Parameters of the aperture for matching. The values given to this option can be fractions, for example, when the position columns are in units of degrees, 1/3600 can be used to ask for one arc-second. The interpretation of the values depends on the requested dimensions (determined from --ccol1 and --ccol2) and how many values are given to this option.

When multiple objects are found within the aperture, the match is defined as the nearest one. In a multi-dimensional dataset, when the aperture is a general ellipse or ellipsoid (and not a circle or sphere), the distance is calculated in the elliptical space along the major axis. For the defintion of this distance, see \(r_{el}\) in Defining an ellipse and ellipsoid.

1D match

The aperture/interval can only take one value: half of the interval around each point (maximum distance from each point).

2D match

In a 2D match, the aperture can be a circle, an ellipse aligned in the axes or an ellipse with a rotated major axis. To simply the usage, you can determine the shape based on the number of free parameters for each.

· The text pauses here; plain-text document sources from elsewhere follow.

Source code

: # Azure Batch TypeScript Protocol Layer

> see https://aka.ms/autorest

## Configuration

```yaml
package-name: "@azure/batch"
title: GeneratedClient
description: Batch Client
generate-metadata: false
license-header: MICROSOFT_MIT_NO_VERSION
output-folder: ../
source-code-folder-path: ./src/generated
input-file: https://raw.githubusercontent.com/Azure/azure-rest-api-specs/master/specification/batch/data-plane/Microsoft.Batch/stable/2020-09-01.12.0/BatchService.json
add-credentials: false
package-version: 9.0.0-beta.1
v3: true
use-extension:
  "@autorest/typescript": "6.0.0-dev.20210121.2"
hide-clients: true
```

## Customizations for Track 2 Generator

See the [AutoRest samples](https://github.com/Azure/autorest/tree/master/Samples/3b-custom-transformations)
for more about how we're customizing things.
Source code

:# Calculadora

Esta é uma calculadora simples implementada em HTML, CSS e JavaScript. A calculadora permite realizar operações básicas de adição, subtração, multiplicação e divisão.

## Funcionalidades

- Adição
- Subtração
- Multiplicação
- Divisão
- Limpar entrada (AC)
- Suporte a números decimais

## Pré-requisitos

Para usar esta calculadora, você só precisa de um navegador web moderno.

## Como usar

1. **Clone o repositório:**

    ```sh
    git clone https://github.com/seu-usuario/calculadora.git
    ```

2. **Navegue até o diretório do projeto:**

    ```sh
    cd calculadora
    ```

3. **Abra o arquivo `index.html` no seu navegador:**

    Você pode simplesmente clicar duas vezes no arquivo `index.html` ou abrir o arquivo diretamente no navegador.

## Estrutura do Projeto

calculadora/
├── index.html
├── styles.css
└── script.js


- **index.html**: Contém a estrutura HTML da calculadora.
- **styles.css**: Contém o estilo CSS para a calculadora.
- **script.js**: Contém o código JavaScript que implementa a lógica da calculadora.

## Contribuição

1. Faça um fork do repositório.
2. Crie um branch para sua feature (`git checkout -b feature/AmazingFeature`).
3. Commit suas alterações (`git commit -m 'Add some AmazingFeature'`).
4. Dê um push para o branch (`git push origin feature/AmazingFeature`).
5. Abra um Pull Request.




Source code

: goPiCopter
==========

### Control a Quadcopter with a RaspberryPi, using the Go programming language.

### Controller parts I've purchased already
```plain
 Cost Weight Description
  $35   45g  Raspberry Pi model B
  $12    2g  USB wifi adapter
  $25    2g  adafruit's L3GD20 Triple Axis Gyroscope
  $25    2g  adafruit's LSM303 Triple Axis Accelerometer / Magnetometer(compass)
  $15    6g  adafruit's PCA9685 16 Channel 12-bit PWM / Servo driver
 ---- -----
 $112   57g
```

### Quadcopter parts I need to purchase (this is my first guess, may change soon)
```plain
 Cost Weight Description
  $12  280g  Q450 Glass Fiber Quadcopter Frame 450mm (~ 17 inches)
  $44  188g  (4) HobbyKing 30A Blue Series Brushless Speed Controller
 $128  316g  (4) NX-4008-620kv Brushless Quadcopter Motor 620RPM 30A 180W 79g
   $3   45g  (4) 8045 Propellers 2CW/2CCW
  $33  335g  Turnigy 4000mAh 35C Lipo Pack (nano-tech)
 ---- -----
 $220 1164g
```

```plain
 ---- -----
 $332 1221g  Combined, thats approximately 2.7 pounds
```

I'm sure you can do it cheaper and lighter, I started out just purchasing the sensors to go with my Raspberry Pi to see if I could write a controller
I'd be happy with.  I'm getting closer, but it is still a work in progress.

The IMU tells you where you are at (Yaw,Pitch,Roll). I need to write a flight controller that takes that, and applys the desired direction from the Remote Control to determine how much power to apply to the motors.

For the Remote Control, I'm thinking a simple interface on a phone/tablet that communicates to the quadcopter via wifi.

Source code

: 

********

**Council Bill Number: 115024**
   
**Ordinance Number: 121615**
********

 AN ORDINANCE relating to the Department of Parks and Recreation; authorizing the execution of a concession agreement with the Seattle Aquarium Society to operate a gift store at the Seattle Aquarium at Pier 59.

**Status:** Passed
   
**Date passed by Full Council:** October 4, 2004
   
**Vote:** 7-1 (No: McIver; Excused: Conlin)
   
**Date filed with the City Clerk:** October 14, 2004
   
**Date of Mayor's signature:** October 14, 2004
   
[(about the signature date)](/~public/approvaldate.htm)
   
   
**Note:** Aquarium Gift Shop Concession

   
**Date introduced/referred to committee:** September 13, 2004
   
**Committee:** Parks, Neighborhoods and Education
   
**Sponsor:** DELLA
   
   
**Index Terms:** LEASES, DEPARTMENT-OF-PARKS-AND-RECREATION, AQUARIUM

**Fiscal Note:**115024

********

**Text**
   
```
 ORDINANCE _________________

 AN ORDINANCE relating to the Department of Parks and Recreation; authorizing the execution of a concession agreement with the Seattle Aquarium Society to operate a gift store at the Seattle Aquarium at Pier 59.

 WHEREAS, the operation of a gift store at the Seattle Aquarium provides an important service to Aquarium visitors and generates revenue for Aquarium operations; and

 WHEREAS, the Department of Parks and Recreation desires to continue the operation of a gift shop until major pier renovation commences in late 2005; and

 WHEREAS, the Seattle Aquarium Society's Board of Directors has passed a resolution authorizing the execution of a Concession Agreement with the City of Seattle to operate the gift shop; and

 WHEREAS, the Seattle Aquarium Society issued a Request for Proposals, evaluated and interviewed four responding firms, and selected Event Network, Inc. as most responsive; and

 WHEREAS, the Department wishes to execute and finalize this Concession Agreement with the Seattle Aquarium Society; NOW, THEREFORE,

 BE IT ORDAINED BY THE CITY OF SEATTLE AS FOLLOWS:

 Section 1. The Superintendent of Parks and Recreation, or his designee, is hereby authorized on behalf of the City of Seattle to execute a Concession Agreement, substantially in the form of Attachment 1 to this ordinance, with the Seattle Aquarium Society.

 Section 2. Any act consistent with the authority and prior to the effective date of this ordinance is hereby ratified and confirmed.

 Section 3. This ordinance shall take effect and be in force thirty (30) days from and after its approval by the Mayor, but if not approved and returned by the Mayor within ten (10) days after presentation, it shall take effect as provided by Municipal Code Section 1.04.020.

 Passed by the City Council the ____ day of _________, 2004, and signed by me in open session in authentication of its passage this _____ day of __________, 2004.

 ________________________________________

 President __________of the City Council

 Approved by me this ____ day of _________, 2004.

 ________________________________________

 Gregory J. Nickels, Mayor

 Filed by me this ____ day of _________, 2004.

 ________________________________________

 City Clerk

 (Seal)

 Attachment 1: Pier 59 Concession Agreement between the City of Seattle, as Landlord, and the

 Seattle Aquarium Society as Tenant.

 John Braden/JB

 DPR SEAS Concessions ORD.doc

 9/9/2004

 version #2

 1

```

1 number: for example, --aperture=2. The aperture will be a circle of the given radius. The value will be in the same units as the columns in --ccol1 and --ccol2).
2 numbers: for example, --aperture=3,4e-10. The aperture will be an ellipse (if the two numbers are different) with the respective value along each dimension. The numbers are in units of the first and second axis. In the example above, the semi-axis value along the first axis will be 3 (in units of the first coordinate) and along the second axis will be \(4\times10^{-10}\) (in units of the second coordinate). Such values can happen if you are comparing catalogs of a spectra for example. If more than one object exists in the aperture, the nearest will be found along the major axis as described in Defining an ellipse and ellipsoid.
3 numbers: for example, --aperture=2,0.6,30. The aperture will be an ellipse (if the second value is not 1). The first number is the semi-major axis, the second is the axis ratio and the third is the position angle (in degrees). If multiple matches are found within the ellipse, the distance (to find the nearest) is calculated along the major axis in the elliptical space, see Defining an ellipse and ellipsoid.

3D match

The aperture (matching volume) can be a sphere, an ellipsoid aligned on the three axes or a genenral ellipsoid rotated in any direction. To simplifythe usage, the shape can be determined based on the number of values given to this option.

1 number: for example, --aperture=3. The matching volume will be a sphere of the given radius. The value is in the same units as the input coordinates.
3 numbers: for example, --aperture=4,5,6e-10. The aperture will be a general ellipsoid with the respective extent along each dimension. The numbers must be in the same units as each axis. This is very similar to the two number case of 2D inputs. See there for more.
6 numbers: for example, --aperture=4,0.5,0.6,10,20,30. The numbers represent the full general ellipsoid definition (in any orientation). For the definition of a general ellipsoid, see Defining an ellipse and ellipsoid. The first number is the semi-major axis. The second and third are the two axis ratios. The last three are the three Euler angles in units of degrees in the ZXZ order as fully described in Defining an ellipse and ellipsoid.